平穏な日常に潜んでいる、ちょっとだけ「怖い話」。 そっと耳を傾けてみましょう……。
第66話 アフターオシドリ夫婦【前編】
――ああ、イライラする。 私は、まだ体の芯に熱が残っていることを感じながら、夫に気づかれないようにハンカチで額の汗をぬぐった。 4日前から風邪をひき、珍しく38度が2晩続いた。50代に入って、急に体力がすとんと落ちたような気がする。 それでも、こうして夫と並んだ姿がスーパーの窓に写ると、やっぱり私のほうがずっと若い。 悟志さんは60歳。9歳も離れているし、結婚前は上司と部下という間柄だったから、ずっと私のほうが下、という関係性だったように思う。
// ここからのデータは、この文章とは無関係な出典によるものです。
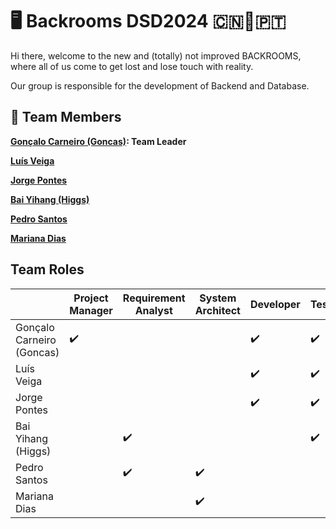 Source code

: # 🖥 Backrooms DSD2024 🇨🇳🤝🇵🇹
Hi there, welcome to the new and (totally) not improved BACKROOMS, where all of us come to get lost and lose touch with reality.

Our group is responsible for the development of Backend and Database.

## 👥️ **Team Members**


**[Gonçalo Carneiro (Goncas)](Docs/Goncas.pdf): Team Leader**

**[Luís Veiga]()**

**[Jorge Pontes]()**

**[Bai Yihang (Higgs)](Docs/Higgs.pdf)**

**[Pedro Santos](Docs/PedroSantosCV.pdf)**

**[Mariana Dias](Docs/MarianaDiasCV.pdf)**

## **Team Roles**

|    |Project Manager|Requirement Analyst|System Architect|Developer|Tester|Liaison|
|---|---|---|---|---|---|---|
|Gonçalo Carneiro (Goncas)| ✔️| | | ✔️| ✔️| |
|Luís Veiga| | | | ✔️| ✔️| |
|Jorge Pontes| | | | ✔️| ✔️| |
|Bai Yihang (Higgs)| | ✔️| | | ✔️| |
|Pedro Santos| | ✔️| ✔️| | | |
|Mariana Dias| | | ✔️| | | ✔️|

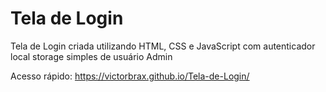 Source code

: # Tela de Login
 Tela de Login criada utilizando HTML, CSS e JavaScript com autenticador local storage simples de usuário Admin
 
 Acesso rápido: https://victorbrax.github.io/Tela-de-Login/
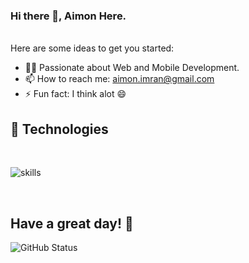 ### Hi there 👋, Aimon Here.
<br>
Here are some ideas to get you started:

- 👨‍💻 Passionate about Web and Mobile Development.
- 📫 How to reach me: aimon.imran@gmail.com
- ⚡ Fun fact: I think alot 😄
## 🔧 Technologies

</br>

![skills](https://skillicons.dev/icons?i=html,css,js,ts,react,nextjs,redux,electron,materialui,tailwind,nodejs,express,nestjs,apollo,graphql,prisma,laravel,mysql,postgres,linux,bash,git,nginx,redis,docker,kubernetes,gitlab,unity,stackoverflow,vscode&theme=dark&perline=15)

<!-- <p align="center">
  <a href="https://skillicons.dev">
    <img src="https://skillicons.dev/icons?i=html,css,js,ts,tailwind,stackoverflow,prisma,nodejs,react,mysql,postgres,linux,docker,git,nginx,unity,redis,nestjs,materialui,laravel,graphql,electron,gitlab,vscode&theme=light&perline=15" />
  </a>
</p> -->
</br>

## Have a great day! 🤍
![GitHub Status](https://github-readme-stats.vercel.app/api?username=aimonimran&&show_icons=true&theme=tokyonight)
<!--
**aimonimran/aimonimran** is a ✨ _special_ ✨ repository be
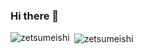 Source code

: ### Hi there 👋


<p><img align="left" src="https://github-readme-stats.vercel.app/api/top-langs?username=zetsumeishi&show_icons=true&locale=en&layout=compact" alt="zetsumeishi" /></p>

<p>&nbsp;<img align="center" src="https://github-readme-stats.vercel.app/api?username=zetsumeishi&show_icons=true&locale=en" alt="zetsumeishi" /></p>
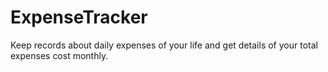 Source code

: # ExpenseTracker
Keep records about daily expenses of your life and get details of your total expenses cost monthly.
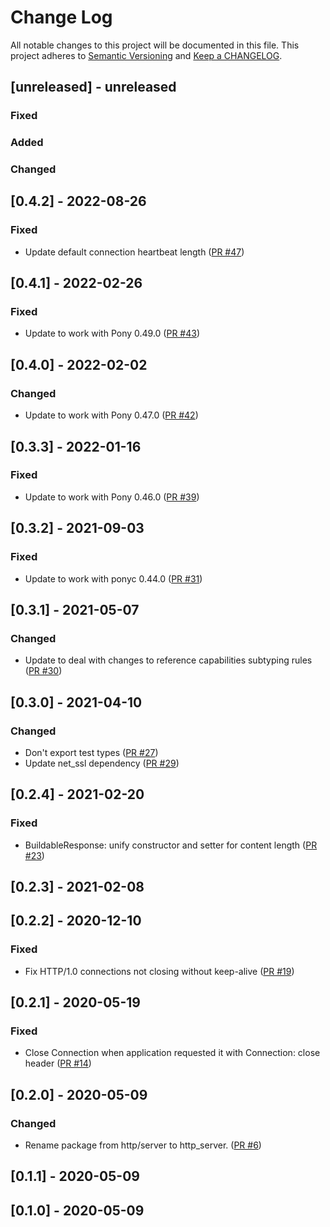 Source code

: # Change Log

All notable changes to this project will be documented in this file. This project adheres to [Semantic Versioning](http://semver.org/) and [Keep a CHANGELOG](http://keepachangelog.com/).

## [unreleased] - unreleased

### Fixed


### Added


### Changed


## [0.4.2] - 2022-08-26

### Fixed

- Update default connection heartbeat length ([PR #47](https://github.com/ponylang/http_server/pull/47))

## [0.4.1] - 2022-02-26

### Fixed

- Update to work with Pony 0.49.0 ([PR #43](https://github.com/ponylang/http_server/pull/43))

## [0.4.0] - 2022-02-02

### Changed

- Update to work with Pony 0.47.0 ([PR #42](https://github.com/ponylang/http_server/pull/42))

## [0.3.3] - 2022-01-16

### Fixed

- Update to work with Pony 0.46.0 ([PR #39](https://github.com/ponylang/http_server/pull/39))

## [0.3.2] - 2021-09-03

### Fixed

- Update to work with ponyc 0.44.0 ([PR #31](https://github.com/ponylang/http_server/pull/31))

## [0.3.1] - 2021-05-07

### Changed

- Update to deal with changes to reference capabilities subtyping rules ([PR #30](https://github.com/ponylang/http_server/pull/30))

## [0.3.0] - 2021-04-10

### Changed

- Don't export test types ([PR #27](https://github.com/ponylang/http_server/pull/27))
- Update net_ssl dependency ([PR #29](https://github.com/ponylang/http_server/pull/29))

## [0.2.4] - 2021-02-20

### Fixed

- BuildableResponse: unify constructor and setter for content length ([PR #23](https://github.com/ponylang/http_server/pull/23))

## [0.2.3] - 2021-02-08

## [0.2.2] - 2020-12-10

### Fixed

- Fix HTTP/1.0 connections not closing without keep-alive ([PR #19](https://github.com/ponylang/http_server/pull/19))

## [0.2.1] - 2020-05-19

### Fixed

- Close Connection when application requested it with Connection: close header ([PR #14](https://github.com/ponylang/http_server/pull/14))

## [0.2.0] - 2020-05-09

### Changed

- Rename package from http/server to http_server. ([PR #6](https://github.com/ponylang/http_server/pull/6))

## [0.1.1] - 2020-05-09

## [0.1.0] - 2020-05-09

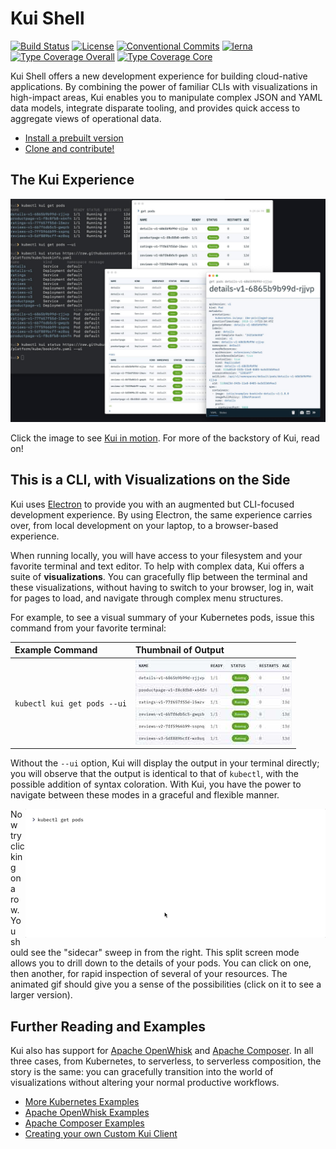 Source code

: # Kui Shell

[![Build Status](https://travis-ci.org/IBM/kui.svg?branch=master)](https://travis-ci.org/IBM/kui)
[![License](https://img.shields.io/badge/license-Apache%202.0-blue.svg)](https://opensource.org/licenses/Apache-2.0)
[![Conventional Commits](https://img.shields.io/badge/Conventional%20Commits-1.0.0-yellow.svg)](https://conventionalcommits.org)
[![lerna](https://img.shields.io/badge/maintained%20with-lerna-cc00ff.svg)](https://lernajs.io/)
[![Type Coverage Overall](https://img.shields.io/endpoint.svg?url=https://us-south.functions.cloud.ibm.com/api/v1/web/nickm_foobar/kui/badge.json?which=overall)](https://us-south.functions.cloud.ibm.com/api/v1/web/nickm_foobar/kui/typecov-model.json)
[![Type Coverage Core](https://img.shields.io/endpoint.svg?url=https://us-south.functions.cloud.ibm.com/api/v1/web/nickm_foobar/kui/typecov-percent.json?which=core)](https://us-south.functions.cloud.ibm.com/api/v1/web/nickm_foobar/kui/typecov-model.json)

Kui Shell offers a new development experience for building
cloud-native applications. By combining the power of familiar CLIs
with visualizations in high-impact areas, Kui enables you to
manipulate complex JSON and YAML data models, integrate disparate
tooling, and provides quick access to aggregate views of operational
data.

- [Install a prebuilt version](docs/installation.md)
- [Clone and contribute!](docs/dev/README.md)

## The Kui Experience

[![Kui screenshot](docs/readme/images/kubectl-examples.jpg)](https://youtu.be/jcV0csyzGdY)

Click the image to see [Kui in
motion](https://youtu.be/jcV0csyzGdY). For more of the backstory of
Kui, read on!

## This is a CLI, with Visualizations on the Side

Kui uses [Electron](https://electronjs.org) to provide you with an
augmented but CLI-focused development experience. By using Electron,
the same experience carries over, from local development on your
laptop, to a browser-based experience.

When running locally, you will have access to your filesystem and your
favorite terminal and text editor. To help with complex data, Kui
offers a suite of **visualizations**. You can gracefully flip between
the terminal and these visualizations, without having to switch to
your browser, log in, wait for pages to load, and navigate through
complex menu structures.

For example, to see a visual summary of your Kubernetes pods, issue
this command from your favorite terminal:

|Example Command|Thumbnail of Output|
|:--------------------------|:------------------------------|
|`kubectl kui get pods --ui`|[![](docs/readme/images/kubectl-get-pods-thumbnail.jpg)](docs/readme/images/kubectl-get-pods.png)|

Without the `--ui` option, Kui will display the output in your
terminal directly; you will observe that the output is identical to
that of `kubectl`, with the possible addition of syntax
coloration. With Kui, you have the power to navigate between these
modes in a graceful and flexible manner.

<a href="https://ibm.box.com/shared/static/55gasbz9fc40qrg43iq4b8t1uckupft4.gif">
    <img align="right" alt="kubectl get pods drilldown animated gif" src="docs/readme/images/kubectl-get-pods-thumbnail.gif"></img>
</a>

Now try clicking on a row. You should see the "sidecar" sweep in from
the right. This split screen mode allows you to drill down to the
details of your pods. You can click on one, then another, for rapid
inspection of several of your resources. The animated gif should give
you a sense of the possibilities (click on it to see a larger
version).

## Further Reading and Examples

Kui also has support for [Apache
OpenWhisk](https://github.com/apache/incubator-openwhisk) and [Apache
Composer](https://github.com/apache/incubator-openwhisk-composer/).
In all three cases, from Kubernetes, to serverless, to serverless
composition, the story is the same: you can gracefully transition into
the world of visualizations without altering your normal productive
workflows.

- [More Kubernetes Examples](docs/readme/examples/kubernetes.md)
- [Apache OpenWhisk Examples](docs/readme/examples/openwhisk.md)
- [Apache Composer Examples](docs/readme/examples/composer.md)
- [Creating your own Custom Kui Client](docs/dev/custom-clients.md)
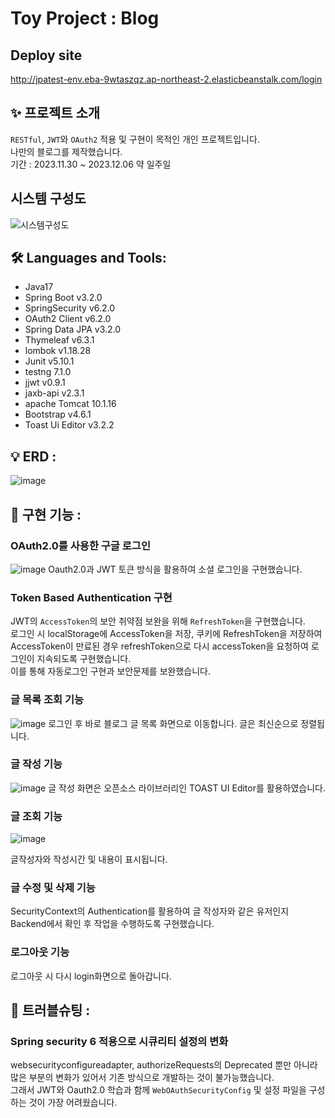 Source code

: # Toy Project : Blog

## Deploy site
http://jpatest-env.eba-9wtaszqz.ap-northeast-2.elasticbeanstalk.com/login


##  ✨ 프로젝트 소개
``RESTful``, ``JWT``와 ``OAuth2`` 적용 및 구현이 목적인 개인 프로젝트입니다.<br/>
나만의 블로그를 제작했습니다. <br/>
기간 : 2023.11.30 ~ 2023.12.06 약 일주일<br/>

## 시스템 구성도
![시스템구성도](https://github.com/amung9914/blog_side_project/assets/137124338/650be16d-556b-4e15-81f3-ca0cae79cd0d)


## 🛠 Languages and Tools:
- Java17
- Spring Boot v3.2.0
- SpringSecurity v6.2.0
- OAuth2 Client v6.2.0
- Spring Data JPA v3.2.0
- Thymeleaf v6.3.1
- lombok v1.18.28
- Junit v5.10.1
- testng 7.1.0
- jjwt v0.9.1
- jaxb-api v2.3.1
- apache Tomcat 10.1.16
- Bootstrap v4.6.1
- Toast Ui Editor v3.2.2

## 💡 ERD : 
![image](https://github.com/amung9914/blog_side_project/assets/137124338/1c6077b7-b824-40be-bb7a-1eb24b723fa0)

## 📌 구현 기능 : 

### OAuth2.0를 사용한 구글 로그인

![image](https://github.com/amung9914/blog_side_project/assets/137124338/e0615efe-43db-45b2-969f-3b6b9ffe523b)
Oauth2.0과 JWT 토큰 방식을 활용하여 소셜 로그인을 구현했습니다.<br/>

### Token Based Authentication 구현
JWT의 ``AccessToken``의 보안 취약점 보완을 위해 ``RefreshToken``을 구현했습니다.<br/>
로그인 시 localStorage에 AccessToken을 저장, 쿠키에 RefreshToken을 저장하여<br/>
AccessToken이 만료된 경우 refreshToken으로 다시 accessToken을 요청하여 로그인이 지속되도록 구현했습니다.<br/>
이를 통해 자동로그인 구현과 보안문제를 보완했습니다.<br/>

### 글 목록 조회 기능
![image](https://github.com/amung9914/blog_side_project/assets/137124338/6e8b232c-ba2c-496c-8207-0c136e23be08)
로그인 후 바로 블로그 글 목록 화면으로 이동합니다. 
글은 최신순으로 정렬됩니다.

### 글 작성 기능
![image](https://github.com/amung9914/blog_side_project/assets/137124338/bd22d783-dc23-480b-ba1b-330f69c9b9d6)
글 작성 화면은 오픈소스 라이브러리인 TOAST UI Editor를 활용하였습니다.

### 글 조회 기능
![image](https://github.com/amung9914/blog_side_project/assets/137124338/2880fdb7-7d2f-4876-951c-234806eebed3)

글작성자와 작성시간 및 내용이 표시됩니다.

### 글 수정 및 삭제 기능
SecurityContext의 Authentication를 활용하여  글 작성자와 같은 유저인지 Backend에서 확인 후 작업을 수행하도록 구현했습니다.

### 로그아웃 기능
로그아웃 시 다시 login화면으로 돌아갑니다.

## 🧱 트러블슈팅 : 
### Spring security 6 적용으로 시큐리티 설정의 변화
websecurityconfigureadapter, authorizeRequests의 Deprecated 뿐만 아니라 많은 부분의 변화가 있어서 기존 방식으로 개발하는 것이 불가능했습니다. <br/>
그래서 JWT와 Oauth2.0 학습과 함께 ``WebOAuthSecurityConfig`` 및 설정 파일을 구성하는 것이 가장 어려웠습니다.<br/>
彼はいつだって私に指示し、自分の希望を通す。 今日だって、私が病み上がりだとわかっているのに、自分の通院についてくるように命じた。確かに悟志さんは去年の夏に脳梗塞になり、一命はとりとめたものの、3カ月に1回の通院がある。右手にしびれもあって、人前でカルテを書いたりするのが億劫なのだろう。気持ちはわかるけれど、こちらの体調もお構いなし。あまりにも横柄というものだ。 彼が60歳の定年で、再雇用を希望しないときいたとき、私は絶望的な気持ちになった。たしかに、義両親からゆずられた4台だけのコインパーキングがあり、年金や貯金、退職金を駆使すれば生計は立つだろう。でも問題はそこじゃない。一人娘の雪乃は去年結婚し、海外転勤になった夫に帯同してしまった。つまり家には私と悟志さんの二人きり。 これ以上の怪談があるだろうか。 「おい、はやくしろ、予約の時間に遅れるだろう」 「……はいはい」 私はうんざりしながら、初夏の陽気のなか、まだ重い体を押してついていく。
定年後が長い
「えー! 朋子の旦那さん、会社辞めちゃったの? じゃあずっと家にいるってこと? これから20年以上あると思うけど、本気?」 「だよね……こっちがききたいよ。ちょっと病気をしたっていっても、まだまだしっかりしてるんだし、仕事をしたほうが本人も生活に張りがでると思うんだよね。会社以外に人付き合いが多かったタイプでもないし、どういうつもりだろ」 短大の同級生の沙織と晶子とは、半年に1回くらいはこうしてランチに出かける。四半世紀以上の付き合いだから、なんでも話せる仲。早くに結婚、出産した私とは違い、沙織は独身生活を謳歌し、新卒から勤めている会社ではいつのまにか課長に昇進。晶子は30代で結婚して出産、まだ子どもたちは中学生。3人ともライフステージのタイミングや状況が違うのがかえって幸いし、励ましあいながらやってきた。 「ひえー、想像つかないな。うちに直樹くんがずっとうちにいて、3食作るのかあ……無理無理。もうさ、朋子は友達も多いんだし、毎日ずっと外に出てなよ」 「そんな無茶な……もうこっちも体力ないし、疲れがなかなかとれなくて。とても遊びまわれそうもないよ」 晶子の旦那さんは年下で、たしか47、8歳くらい。すらっとした若々しいひとで、うちの悟志さんとは世代が違うっていう感じ。おまけにお子さんが中学生じゃ、がむしゃらに働いている時期だろう。すっかり老後モードの私とはテンションが全く違う。 「お~いやだいやだ、老いた夫にずうっと仕えるなんて。いっそ私みたいに独身になったらどう? 気楽よ、極楽よ。ま、でもいざってときにちょっといいホームに入れるくらいの資金準備は必要ねえ。最後に頼れるのはお金よお金」 沙織が前菜のテリーヌと白ワインをもりもりと平らげながら笑う。まったくその通り。ひとりのほうがずっといいと思うものの、現実問題、別れる勇気もお金もないのだ。 「あーあ……。今朝もさ、前から言ってあるのに、『どこ行くんだ、俺の昼めしは? 何時に帰るんだ?』って。もうなんかうんざりして、昨日の夜のカレーをあっためなおしてって鍋を出してきちゃった。お米は炊いて、お漬物は切って。そしたらぶつぶついいながら、テレビの前に戻っていったわ。その姿を見たらいろんなことを後悔したわね。昔はさ、ちょっと強引で頼りがいがあって素敵、って思ったのに」 「あんなにオシドリ夫婦だったのに、その言いぐさ……。だーからさ、あの時、有利な条件で離婚しときゃよかったのよ」 沙織の言葉に、とっさに反応が遅れて、私は真顔で白ワインを一口飲んだ。 まったく、すべてを知っている友人というのはたちがわるい。この1カ月、考えないようにしていたことを、あっさりと言い当てるのだから。